Default is not the answer!
OMAIRA GILLIArgentina’s debt default should serve as a cautionary tale for other countries.
At the height of Greece’s financial troubles, the cry we heard again and again was that Greece should default on its debt. The explanation given was simple. Argentina had defaulted, and look how well they were doing now? Default was painted in a much more favourable light than austerity and all that comes with it.
Let’s not kid ourselves. The economic crisis in Greece has been terrible. Without exaggeration, and you know that we in Greece love to exaggerate, the crisis has broken up families, imposed poverty on thousands if not millions and even caused deaths. Yet the alternative, defaulting and returning to the drachma, was always a much worse alternative.
No matter how bad things got, right in the middle of the crisis, public opinion polls kept reporting that despite all the agony, the majority of Greeks still supported their inclusion in the Euro.

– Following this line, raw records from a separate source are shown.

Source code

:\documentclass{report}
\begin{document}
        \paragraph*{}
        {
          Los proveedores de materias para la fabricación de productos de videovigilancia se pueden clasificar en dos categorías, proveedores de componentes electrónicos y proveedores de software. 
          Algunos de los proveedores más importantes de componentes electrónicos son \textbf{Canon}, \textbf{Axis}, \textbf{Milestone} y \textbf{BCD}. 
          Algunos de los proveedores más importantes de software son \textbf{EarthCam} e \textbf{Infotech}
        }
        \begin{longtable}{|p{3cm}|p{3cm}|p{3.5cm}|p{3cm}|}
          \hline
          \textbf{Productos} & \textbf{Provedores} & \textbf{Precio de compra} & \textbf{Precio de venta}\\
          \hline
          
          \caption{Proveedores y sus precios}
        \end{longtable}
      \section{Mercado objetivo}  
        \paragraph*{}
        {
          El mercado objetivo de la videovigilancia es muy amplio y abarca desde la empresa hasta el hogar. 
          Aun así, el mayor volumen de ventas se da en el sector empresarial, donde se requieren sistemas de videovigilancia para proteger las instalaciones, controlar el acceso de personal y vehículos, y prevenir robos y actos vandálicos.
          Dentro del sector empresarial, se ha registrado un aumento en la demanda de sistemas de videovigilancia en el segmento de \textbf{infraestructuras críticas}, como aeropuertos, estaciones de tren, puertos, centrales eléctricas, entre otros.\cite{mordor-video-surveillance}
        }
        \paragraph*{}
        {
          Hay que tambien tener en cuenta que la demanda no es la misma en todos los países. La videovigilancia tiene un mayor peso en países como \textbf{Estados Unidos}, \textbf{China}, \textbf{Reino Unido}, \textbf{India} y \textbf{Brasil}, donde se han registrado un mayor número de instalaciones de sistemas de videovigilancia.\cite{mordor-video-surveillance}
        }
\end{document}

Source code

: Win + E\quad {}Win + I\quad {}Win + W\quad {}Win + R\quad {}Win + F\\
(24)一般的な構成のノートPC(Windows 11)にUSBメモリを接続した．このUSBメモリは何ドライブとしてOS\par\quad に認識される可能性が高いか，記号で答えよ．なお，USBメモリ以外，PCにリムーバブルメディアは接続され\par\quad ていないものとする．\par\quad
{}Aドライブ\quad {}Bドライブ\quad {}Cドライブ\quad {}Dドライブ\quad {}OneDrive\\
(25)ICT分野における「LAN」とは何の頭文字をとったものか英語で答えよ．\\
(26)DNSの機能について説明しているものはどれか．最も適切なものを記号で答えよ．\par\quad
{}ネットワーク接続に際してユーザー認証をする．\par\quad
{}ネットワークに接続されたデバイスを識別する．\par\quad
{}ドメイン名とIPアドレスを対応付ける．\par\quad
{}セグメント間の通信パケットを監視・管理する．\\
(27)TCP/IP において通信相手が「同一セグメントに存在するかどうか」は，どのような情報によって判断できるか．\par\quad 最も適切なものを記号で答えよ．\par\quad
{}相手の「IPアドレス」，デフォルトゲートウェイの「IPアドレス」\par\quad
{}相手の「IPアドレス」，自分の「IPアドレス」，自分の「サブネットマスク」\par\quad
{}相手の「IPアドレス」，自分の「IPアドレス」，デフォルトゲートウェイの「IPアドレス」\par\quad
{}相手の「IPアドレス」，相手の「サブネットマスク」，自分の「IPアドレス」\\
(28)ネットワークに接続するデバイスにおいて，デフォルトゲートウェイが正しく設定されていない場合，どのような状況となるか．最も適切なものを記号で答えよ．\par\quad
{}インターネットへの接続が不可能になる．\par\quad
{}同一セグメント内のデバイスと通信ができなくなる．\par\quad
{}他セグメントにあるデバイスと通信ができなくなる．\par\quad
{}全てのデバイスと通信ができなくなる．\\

Whether they should have been let into the Euro in the first place is another question, but that was someone else’s mistake so not for us to dwell on, and after all, it’s now clear that the Euro is the Hotel California of currencies. You can check in any time you want, but you can never leave.
At the time of the crisis, I was working for an investment bank and would get into conversations with some of the analysts. They were adamant that Greek would default on its debt. Living in Greece and observing the climate around me, I was equally adamant that this wouldn’t happen.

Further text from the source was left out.